Quantcast

Store vacancies in Queens hurt other businesses

Stores along Queens’ prominent shopping streets have been sitting vacant for months.
THE COURIER/Photo by Alexa Altman

Some stores along Queens’ prominent shopping streets have been abandoned, sitting vacant for months. Several landlords have posted hopeful “for rent” signs. Others remain completely empty.

Officials from Business Improvement Districts (BIDs) and Chambers of Commerce across Queens blame the nation’s foundering economy for the string of vacancies. Others insist that skyrocketing rents are causing businesses to pack up and leave.

Gregg Sullivan, executive director of the Bayside Village BID, alleges that the recent upswing of store vacancies is due to both the struggling economy and raised rents.

“There’s a need for an adjustment between landlords and rents to accommodate the downturn in the economy,” said Sullivan, adding that Bayside’s Bell Boulevard has six vacant storefronts.

On Jamaica Avenue in Woodhaven, 25 stores sit empty. Maria A. Thomson, executive director of the Woodhaven Development Corporation, alleges that store vacancies are from the weak economy’s impact on business.

“With the economy being so sluggish, the patronage isn’t there to pay the bills, so that’s part of it,” said Thomson. “Part of it is the fact that they just can’t make it. They just can’t sustain the paying of the bills.”

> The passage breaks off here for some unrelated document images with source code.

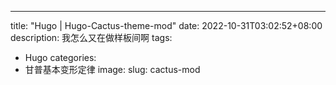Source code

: ---
title: "Hugo | Hugo-Cactus-theme-mod"
date: 2022-10-31T03:02:52+08:00
description: 我怎么又在做样板间啊
tags:
  - Hugo
categories:
  - 甘普基本变形定律
image: 
slug: cactus-mod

Jim O’Kane is the head of O’Kane Realty, a company that manages several commercial properties along Maspeth’s Grand Avenue. The strip currently has nine vacancies.

“The cost of being in business is so high these days,” said O’Kane. “Rent and other expenses will eat you up unless you have a large reserve. It’s why a lot of ‘mom and pop’ stores are going out of business.”

Empty stores have begun to negatively affect Maspeth’s popular strip, according to O’Kane. “If the stores are vacant, it brings fewer people to the avenue, which compounds the situation for other store owners,” he said.

Michael Terry, president of the Maspeth Chamber of Commerce, believes that the vacancies are caused by the normal ebb and flow of the business cycle. Nevertheless, according to Terry, they are bad for business.

“It never looks good,” said Terry. “The more vacancies there are, the more people wonder how businesses are doing. The more businesses there are, the more people will come to the street.”

Terry speculated that the removal of Off-Track Betting locations in late 2010 has something to do with vacancies, as many former OTB locations have ongoing leases.